Tinha momentos de um saboroso realismo: 

                     Muié só presta arpejada, 
                     Porém só presta bem feme, 
                     Do jeito que foi Noeme 
                     Cum cinco mês de casada. 
  

        E no mesmo tom 

                     Só gosto de duas coisas: 
                     Vida boa e muié feme. 
                     Ainda o ano passado 
                     Fui pai dum casá de geme 

        Rebenta um imprevisto: 

                     Fui casado e bem casado, 
                     Cum quem, num digo cum quem. 
                     A muié ainda é viva, 
                     Mas morreu, mora no Além, 
                     Se um dia vortá à terra, 
                     Vai morá no pé da serra, 
                     Não casa mais cum ninguém. 

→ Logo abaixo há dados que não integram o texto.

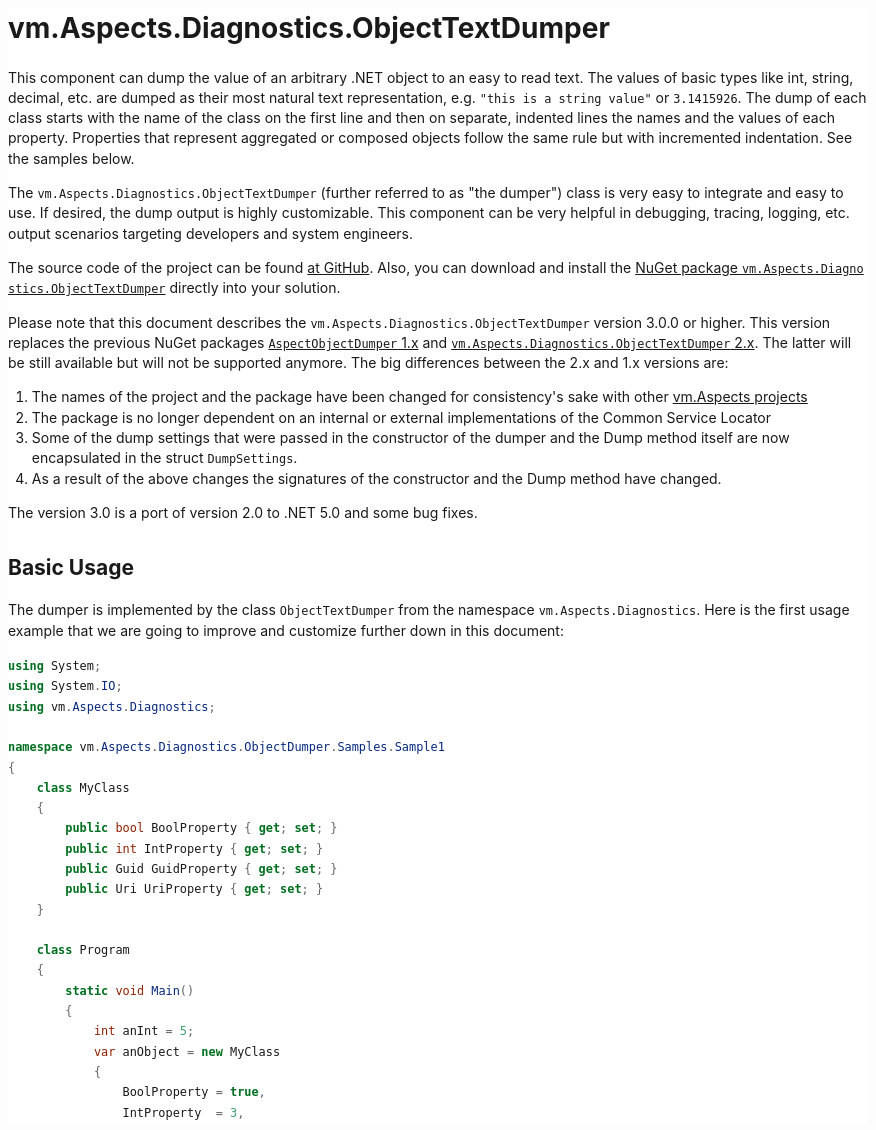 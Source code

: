 # vm.Aspects.Diagnostics.ObjectTextDumper
This component can dump the value of an arbitrary .NET object to an easy to read text. The values of basic types like int, string, decimal, etc. are dumped as their most natural text representation, e.g. `"this is a string value"` or `3.1415926`. The dump of each class starts with the name of the class on the first line and then on separate, indented lines the names and the values of each property. Properties that represent aggregated or composed objects follow the same rule but with incremented indentation. See the samples below.

The `vm.Aspects.Diagnostics.ObjectTextDumper` (further referred to as "the dumper") class is very easy to integrate and easy to use. If desired, the dump output is highly customizable. This component can be very helpful in debugging, tracing, logging, etc. output scenarios targeting developers and system engineers.

The source code of the project can be found [at GitHub](https://github.com/vmelamed/vm/tree/master/Aspects/Diagnostics). Also, you can download and install the [NuGet package `vm.Aspects.Diagnostics.ObjectTextDumper`](https://www.nuget.org/packages/vm.Aspects.Diagnostics.ObjectTextDumper/) directly into your solution.

Please note that this document describes the `vm.Aspects.Diagnostics.ObjectTextDumper` version 3.0.0 or higher. This version replaces the previous NuGet packages  [`AspectObjectDumper` 1.x](https://www.nuget.org/packages/AspectObjectDumper/) and [`vm.Aspects.Diagnostics.ObjectTextDumper` 2.x](https://www.nuget.org/packages/vm.Aspects.Diagnostics.ObjectTextDumper/). The latter will be still available but will not be supported anymore. The big differences between the 2.x and 1.x versions are:
1. The names of the project and the package have been changed for consistency's sake with other [vm.Aspects projects](https://github.com/vmelamed/vm/tree/master/Aspects)
1. The package is no longer dependent on an internal or external implementations of the Common Service Locator
1. Some of the dump settings that were passed in the constructor of the dumper and the Dump method itself are now encapsulated in the struct `DumpSettings`.
1. As a result of the above changes the signatures of the constructor and the Dump method have changed.

The version 3.0 is a port of version 2.0 to .NET 5.0 and some bug fixes.

## Basic Usage
The dumper is implemented by the class `ObjectTextDumper` from the namespace `vm.Aspects.Diagnostics`.
Here is the first usage example that we are going to improve and customize further down in this document:
```csharp
using System;
using System.IO;
using vm.Aspects.Diagnostics;

namespace vm.Aspects.Diagnostics.ObjectDumper.Samples.Sample1
{
    class MyClass
    {
        public bool BoolProperty { get; set; }
        public int IntProperty { get; set; }
        public Guid GuidProperty { get; set; }
        public Uri UriProperty { get; set; }
    }

    class Program
    {
        static void Main()
        {
            int anInt = 5;
            var anObject = new MyClass
            {
                BoolProperty = true,
                IntProperty  = 3,
```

        Criou um lirismo rude: 

                     No dia que eu me zangá 
                     Mato você de carinho. 

        E mais temo: 

                     Minha muié chama Bela, 
                     Quando eu vou chegando em casa, 
                     O galo canta na brasa; 
                     Cai o texto da panela, 
                     Eu fico olhando pra ela... 
                     Morena de meu amor, 
                     Cabo de minha bengala, 
                     Segredo de minha mala, 
                     Meu cavalo corredor. 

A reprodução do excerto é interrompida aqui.